(LISTED ENTRIES begins)

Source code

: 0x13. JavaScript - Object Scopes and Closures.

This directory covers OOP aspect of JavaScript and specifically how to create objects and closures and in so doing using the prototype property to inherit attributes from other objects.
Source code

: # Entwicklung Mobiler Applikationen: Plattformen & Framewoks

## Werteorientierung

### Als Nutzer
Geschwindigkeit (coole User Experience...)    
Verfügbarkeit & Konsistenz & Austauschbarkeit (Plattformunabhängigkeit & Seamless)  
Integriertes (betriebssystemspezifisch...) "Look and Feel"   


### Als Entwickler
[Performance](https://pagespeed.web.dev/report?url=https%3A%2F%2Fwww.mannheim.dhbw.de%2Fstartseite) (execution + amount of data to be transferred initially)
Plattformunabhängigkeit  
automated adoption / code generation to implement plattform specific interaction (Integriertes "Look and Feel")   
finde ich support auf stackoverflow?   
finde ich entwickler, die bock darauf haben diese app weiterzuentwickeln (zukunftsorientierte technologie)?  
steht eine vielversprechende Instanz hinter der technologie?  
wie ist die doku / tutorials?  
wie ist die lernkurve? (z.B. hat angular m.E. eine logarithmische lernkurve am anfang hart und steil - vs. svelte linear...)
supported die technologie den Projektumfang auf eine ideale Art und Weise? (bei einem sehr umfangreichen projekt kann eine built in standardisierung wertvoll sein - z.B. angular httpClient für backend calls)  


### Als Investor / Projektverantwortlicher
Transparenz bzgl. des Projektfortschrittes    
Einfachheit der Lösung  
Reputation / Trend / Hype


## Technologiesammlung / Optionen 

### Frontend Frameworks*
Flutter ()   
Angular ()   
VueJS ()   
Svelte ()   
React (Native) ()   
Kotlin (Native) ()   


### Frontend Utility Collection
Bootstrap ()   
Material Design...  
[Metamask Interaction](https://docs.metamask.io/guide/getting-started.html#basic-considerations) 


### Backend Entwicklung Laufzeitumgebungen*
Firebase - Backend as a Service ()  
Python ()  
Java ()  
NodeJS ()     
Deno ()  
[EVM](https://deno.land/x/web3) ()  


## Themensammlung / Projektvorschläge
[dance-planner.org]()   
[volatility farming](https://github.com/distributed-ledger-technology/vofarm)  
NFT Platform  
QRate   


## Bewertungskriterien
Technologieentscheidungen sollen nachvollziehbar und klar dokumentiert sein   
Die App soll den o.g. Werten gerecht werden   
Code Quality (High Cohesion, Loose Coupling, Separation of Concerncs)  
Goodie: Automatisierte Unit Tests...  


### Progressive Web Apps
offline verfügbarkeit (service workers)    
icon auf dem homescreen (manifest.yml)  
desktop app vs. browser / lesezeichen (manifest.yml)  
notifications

(LISTED ENTRIES ends)

» REQUIRED WORK:
Take the records above and return them exactly as written.

» RESPONSE:
Source code

: 0x13. JavaScript - Object Scopes and Closures.

This directory covers OOP aspect of JavaScript and specifically how to create objects and closures and in so doing using the prototype property to inherit attributes from other objects.
Source code

: # Entwicklung Mobiler Applikationen: Plattformen & Framewoks

## Werteorientierung

### Als Nutzer
Geschwindigkeit (coole User Experience...)    
Verfügbarkeit & Konsistenz & Austauschbarkeit (Plattformunabhängigkeit & Seamless)  
Integriertes (betriebssystemspezifisch...) "Look and Feel"   


### Als Entwickler
[Performance](https://pagespeed.web.dev/report?url=https%3A%2F%2Fwww.mannheim.dhbw.de%2Fstartseite) (execution + amount of data to be transferred initially)
Plattformunabhängigkeit  
automated adoption / code generation to implement plattform specific interaction (Integriertes "Look and Feel")   
finde ich support auf stackoverflow?   
finde ich entwickler, die bock darauf haben diese app weiterzuentwickeln (zukunftsorientierte technologie)?  
steht eine vielversprechende Instanz hinter der technologie?  
wie ist die doku / tutorials?  
wie ist die lernkurve? (z.B. hat angular m.E. eine logarithmische lernkurve am anfang hart und steil - vs. svelte linear...)
supported die technologie den Projektumfang auf eine ideale Art und Weise? (bei einem sehr umfangreichen projekt kann eine built in standardisierung wertvoll sein - z.B. angular httpClient für backend calls)  


### Als Investor / Projektverantwortlicher
Transparenz bzgl. des Projektfortschrittes    
Einfachheit der Lösung  
Reputation / Trend / Hype


## Technologiesammlung / Optionen 

### Frontend Frameworks*
Flutter ()   
Angular ()   
VueJS ()   
Svelte ()   
React (Native) ()   
Kotlin (Native) ()   


### Frontend Utility Collection
Bootstrap ()   
Material Design...  
[Metamask Interaction](https://docs.metamask.io/guide/getting-started.html#basic-considerations) 


### Backend Entwicklung Laufzeitumgebungen*
Firebase - Backend as a Service ()  
Python ()  
Java ()  
NodeJS ()     
Deno ()  
[EVM](https://deno.land/x/web3) ()  


## Themensammlung / Projektvorschläge
[dance-planner.org]()   
[volatility farming](https://github.com/distributed-ledger-technology/vofarm)  
NFT Platform  
QRate   


## Bewertungskriterien
Technologieentscheidungen sollen nachvollziehbar und klar dokumentiert sein   
Die App soll den o.g. Werten gerecht werden   
Code Quality (High Cohesion, Loose Coupling, Separation of Concerncs)  
Goodie: Automatisierte Unit Tests...  


### Progressive Web Apps
offline verfügbarkeit (service workers)    
icon auf dem homescreen (manifest.yml)  
desktop app vs. browser / lesezeichen (manifest.yml)  
notifications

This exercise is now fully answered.